--- START ---

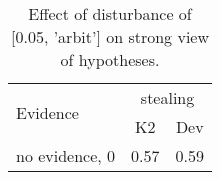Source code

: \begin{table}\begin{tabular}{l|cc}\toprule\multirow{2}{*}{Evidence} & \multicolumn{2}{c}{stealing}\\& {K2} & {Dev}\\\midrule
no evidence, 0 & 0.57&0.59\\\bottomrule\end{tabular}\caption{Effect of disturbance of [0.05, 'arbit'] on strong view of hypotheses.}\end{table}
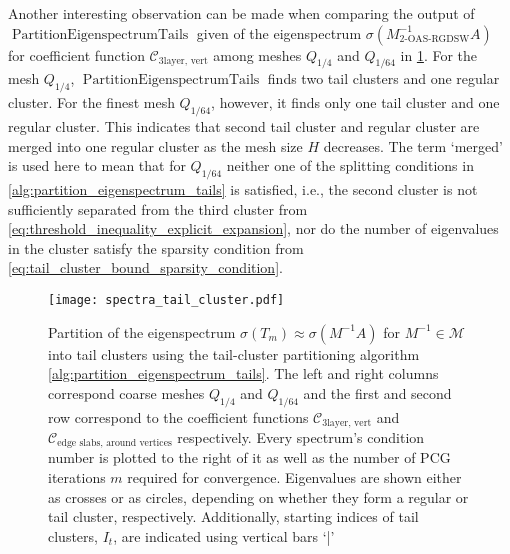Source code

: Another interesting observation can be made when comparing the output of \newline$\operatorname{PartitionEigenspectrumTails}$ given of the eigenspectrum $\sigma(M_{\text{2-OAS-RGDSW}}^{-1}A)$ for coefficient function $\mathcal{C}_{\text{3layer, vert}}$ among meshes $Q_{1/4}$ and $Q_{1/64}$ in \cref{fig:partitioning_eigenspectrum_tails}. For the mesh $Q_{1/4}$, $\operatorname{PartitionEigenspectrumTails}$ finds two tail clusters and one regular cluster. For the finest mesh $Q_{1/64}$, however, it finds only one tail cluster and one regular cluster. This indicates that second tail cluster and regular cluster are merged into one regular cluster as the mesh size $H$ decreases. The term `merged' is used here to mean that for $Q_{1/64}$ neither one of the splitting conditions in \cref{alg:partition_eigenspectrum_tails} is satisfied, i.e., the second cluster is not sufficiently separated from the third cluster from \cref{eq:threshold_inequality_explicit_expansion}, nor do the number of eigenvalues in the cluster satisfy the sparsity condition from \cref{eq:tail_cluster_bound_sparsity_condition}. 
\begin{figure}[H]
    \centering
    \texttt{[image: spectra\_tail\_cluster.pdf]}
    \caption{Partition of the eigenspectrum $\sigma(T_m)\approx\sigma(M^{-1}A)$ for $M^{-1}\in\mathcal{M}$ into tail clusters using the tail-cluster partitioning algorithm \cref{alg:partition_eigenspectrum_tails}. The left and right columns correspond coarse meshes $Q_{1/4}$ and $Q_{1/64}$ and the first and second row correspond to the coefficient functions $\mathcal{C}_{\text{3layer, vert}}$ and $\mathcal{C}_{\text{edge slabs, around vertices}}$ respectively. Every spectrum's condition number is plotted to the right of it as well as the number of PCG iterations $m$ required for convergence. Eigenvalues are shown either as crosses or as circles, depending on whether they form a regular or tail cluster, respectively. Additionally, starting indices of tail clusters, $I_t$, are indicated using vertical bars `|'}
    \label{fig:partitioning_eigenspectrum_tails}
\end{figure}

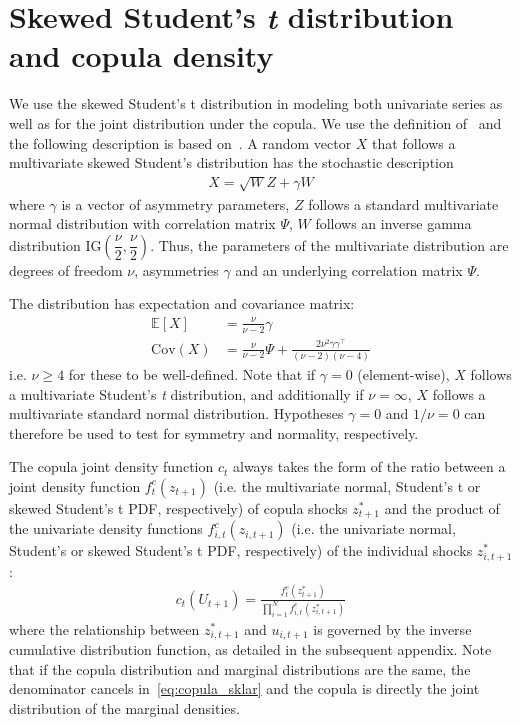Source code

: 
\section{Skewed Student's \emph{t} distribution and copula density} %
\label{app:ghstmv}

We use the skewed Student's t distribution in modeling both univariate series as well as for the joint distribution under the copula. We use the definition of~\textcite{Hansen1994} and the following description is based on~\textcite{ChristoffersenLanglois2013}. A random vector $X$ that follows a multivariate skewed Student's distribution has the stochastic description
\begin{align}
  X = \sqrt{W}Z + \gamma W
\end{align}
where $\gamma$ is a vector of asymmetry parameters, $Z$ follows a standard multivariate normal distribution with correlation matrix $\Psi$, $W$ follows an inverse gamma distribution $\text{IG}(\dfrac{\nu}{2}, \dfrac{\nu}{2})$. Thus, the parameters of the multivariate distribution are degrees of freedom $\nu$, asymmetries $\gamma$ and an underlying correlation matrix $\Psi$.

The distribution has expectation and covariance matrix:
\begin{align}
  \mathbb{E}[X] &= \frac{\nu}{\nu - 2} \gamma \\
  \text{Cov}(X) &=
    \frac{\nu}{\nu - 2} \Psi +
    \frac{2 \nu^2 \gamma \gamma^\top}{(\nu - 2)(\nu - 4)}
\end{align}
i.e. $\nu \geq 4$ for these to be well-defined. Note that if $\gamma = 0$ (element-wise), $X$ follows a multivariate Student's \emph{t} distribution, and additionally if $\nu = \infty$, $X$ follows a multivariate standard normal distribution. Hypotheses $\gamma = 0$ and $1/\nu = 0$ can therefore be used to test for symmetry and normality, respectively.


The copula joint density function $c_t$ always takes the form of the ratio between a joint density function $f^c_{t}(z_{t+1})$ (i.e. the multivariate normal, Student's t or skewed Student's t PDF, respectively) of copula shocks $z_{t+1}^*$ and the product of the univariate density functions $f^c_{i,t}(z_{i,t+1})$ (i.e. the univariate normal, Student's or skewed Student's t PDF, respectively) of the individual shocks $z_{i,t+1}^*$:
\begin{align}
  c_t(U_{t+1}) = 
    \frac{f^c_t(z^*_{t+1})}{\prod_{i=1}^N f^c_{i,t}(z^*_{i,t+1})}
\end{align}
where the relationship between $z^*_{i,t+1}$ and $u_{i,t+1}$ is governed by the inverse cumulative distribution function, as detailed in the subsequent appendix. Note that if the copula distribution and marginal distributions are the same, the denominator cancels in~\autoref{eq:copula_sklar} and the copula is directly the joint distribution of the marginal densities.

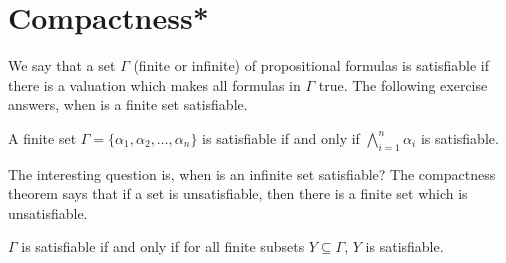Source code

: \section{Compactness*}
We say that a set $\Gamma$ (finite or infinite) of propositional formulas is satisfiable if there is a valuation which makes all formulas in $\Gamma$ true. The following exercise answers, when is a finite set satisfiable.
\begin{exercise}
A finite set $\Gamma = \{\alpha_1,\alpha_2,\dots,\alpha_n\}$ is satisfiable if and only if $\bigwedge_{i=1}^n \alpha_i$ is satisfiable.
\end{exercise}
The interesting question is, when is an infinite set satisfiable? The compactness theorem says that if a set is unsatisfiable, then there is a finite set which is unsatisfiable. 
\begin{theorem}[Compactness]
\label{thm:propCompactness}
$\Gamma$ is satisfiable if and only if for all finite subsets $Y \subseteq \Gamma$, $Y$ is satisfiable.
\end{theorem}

--- END ---

Without the pictures, copy out each entry exactly as it stands.

> Exercise result:
Source code

: \begin{table}\begin{tabular}{l|cc}\toprule\multirow{2}{*}{Evidence} & \multicolumn{2}{c}{stealing}\\& {K2} & {Dev}\\\midrule
no evidence, 0 & 0.57&0.59\\\bottomrule\end{tabular}\caption{Effect of disturbance of [0.05, 'arbit'] on strong view of hypotheses.}\end{table}
Source code

: Another interesting observation can be made when comparing the output of \newline$\operatorname{PartitionEigenspectrumTails}$ given of the eigenspectrum $\sigma(M_{\text{2-OAS-RGDSW}}^{-1}A)$ for coefficient function $\mathcal{C}_{\text{3layer, vert}}$ among meshes $Q_{1/4}$ and $Q_{1/64}$ in \cref{fig:partitioning_eigenspectrum_tails}. For the mesh $Q_{1/4}$, $\operatorname{PartitionEigenspectrumTails}$ finds two tail clusters and one regular cluster. For the finest mesh $Q_{1/64}$, however, it finds only one tail cluster and one regular cluster. This indicates that second tail cluster and regular cluster are merged into one regular cluster as the mesh size $H$ decreases. The term `merged' is used here to mean that for $Q_{1/64}$ neither one of the splitting conditions in \cref{alg:partition_eigenspectrum_tails} is satisfied, i.e., the second cluster is not sufficiently separated from the third cluster from \cref{eq:threshold_inequality_explicit_expansion}, nor do the number of eigenvalues in the cluster satisfy the sparsity condition from \cref{eq:tail_cluster_bound_sparsity_condition}. 
\begin{figure}[H]
    \centering
    \texttt{[image: spectra\_tail\_cluster.pdf]}
    \caption{Partition of the eigenspectrum $\sigma(T_m)\approx\sigma(M^{-1}A)$ for $M^{-1}\in\mathcal{M}$ into tail clusters using the tail-cluster partitioning algorithm \cref{alg:partition_eigenspectrum_tails}. The left and right columns correspond coarse meshes $Q_{1/4}$ and $Q_{1/64}$ and the first and second row correspond to the coefficient functions $\mathcal{C}_{\text{3layer, vert}}$ and $\mathcal{C}_{\text{edge slabs, around vertices}}$ respectively. Every spectrum's condition number is plotted to the right of it as well as the number of PCG iterations $m$ required for convergence. Eigenvalues are shown either as crosses or as circles, depending on whether they form a regular or tail cluster, respectively. Additionally, starting indices of tail clusters, $I_t$, are indicated using vertical bars `|'}
    \label{fig:partitioning_eigenspectrum_tails}
\end{figure}

Source code

: 
\section{Skewed Student's \emph{t} distribution and copula density} %
\label{app:ghstmv}

We use the skewed Student's t distribution in modeling both univariate series as well as for the joint distribution under the copula. We use the definition of~\textcite{Hansen1994} and the following description is based on~\textcite{ChristoffersenLanglois2013}. A random vector $X$ that follows a multivariate skewed Student's distribution has the stochastic description
\begin{align}
  X = \sqrt{W}Z + \gamma W
\end{align}
where $\gamma$ is a vector of asymmetry parameters, $Z$ follows a standard multivariate normal distribution with correlation matrix $\Psi$, $W$ follows an inverse gamma distribution $\text{IG}(\dfrac{\nu}{2}, \dfrac{\nu}{2})$. Thus, the parameters of the multivariate distribution are degrees of freedom $\nu$, asymmetries $\gamma$ and an underlying correlation matrix $\Psi$.

The distribution has expectation and covariance matrix:
\begin{align}
  \mathbb{E}[X] &= \frac{\nu}{\nu - 2} \gamma \\
  \text{Cov}(X) &=
    \frac{\nu}{\nu - 2} \Psi +
    \frac{2 \nu^2 \gamma \gamma^\top}{(\nu - 2)(\nu - 4)}
\end{align}
i.e. $\nu \geq 4$ for these to be well-defined. Note that if $\gamma = 0$ (element-wise), $X$ follows a multivariate Student's \emph{t} distribution, and additionally if $\nu = \infty$, $X$ follows a multivariate standard normal distribution. Hypotheses $\gamma = 0$ and $1/\nu = 0$ can therefore be used to test for symmetry and normality, respectively.


The copula joint density function $c_t$ always takes the form of the ratio between a joint density function $f^c_{t}(z_{t+1})$ (i.e. the multivariate normal, Student's t or skewed Student's t PDF, respectively) of copula shocks $z_{t+1}^*$ and the product of the univariate density functions $f^c_{i,t}(z_{i,t+1})$ (i.e. the univariate normal, Student's or skewed Student's t PDF, respectively) of the individual shocks $z_{i,t+1}^*$:
\begin{align}
  c_t(U_{t+1}) = 
    \frac{f^c_t(z^*_{t+1})}{\prod_{i=1}^N f^c_{i,t}(z^*_{i,t+1})}
\end{align}
where the relationship between $z^*_{i,t+1}$ and $u_{i,t+1}$ is governed by the inverse cumulative distribution function, as detailed in the subsequent appendix. Note that if the copula distribution and marginal distributions are the same, the denominator cancels in~\autoref{eq:copula_sklar} and the copula is directly the joint distribution of the marginal densities.

Source code

: \section{Compactness*}
We say that a set $\Gamma$ (finite or infinite) of propositional formulas is satisfiable if there is a valuation which makes all formulas in $\Gamma$ true. The following exercise answers, when is a finite set satisfiable.
\begin{exercise}
A finite set $\Gamma = \{\alpha_1,\alpha_2,\dots,\alpha_n\}$ is satisfiable if and only if $\bigwedge_{i=1}^n \alpha_i$ is satisfiable.
\end{exercise}
The interesting question is, when is an infinite set satisfiable? The compactness theorem says that if a set is unsatisfiable, then there is a finite set which is unsatisfiable. 
\begin{theorem}[Compactness]
\label{thm:propCompactness}
$\Gamma$ is satisfiable if and only if for all finite subsets $Y \subseteq \Gamma$, $Y$ is satisfiable.
\end{theorem}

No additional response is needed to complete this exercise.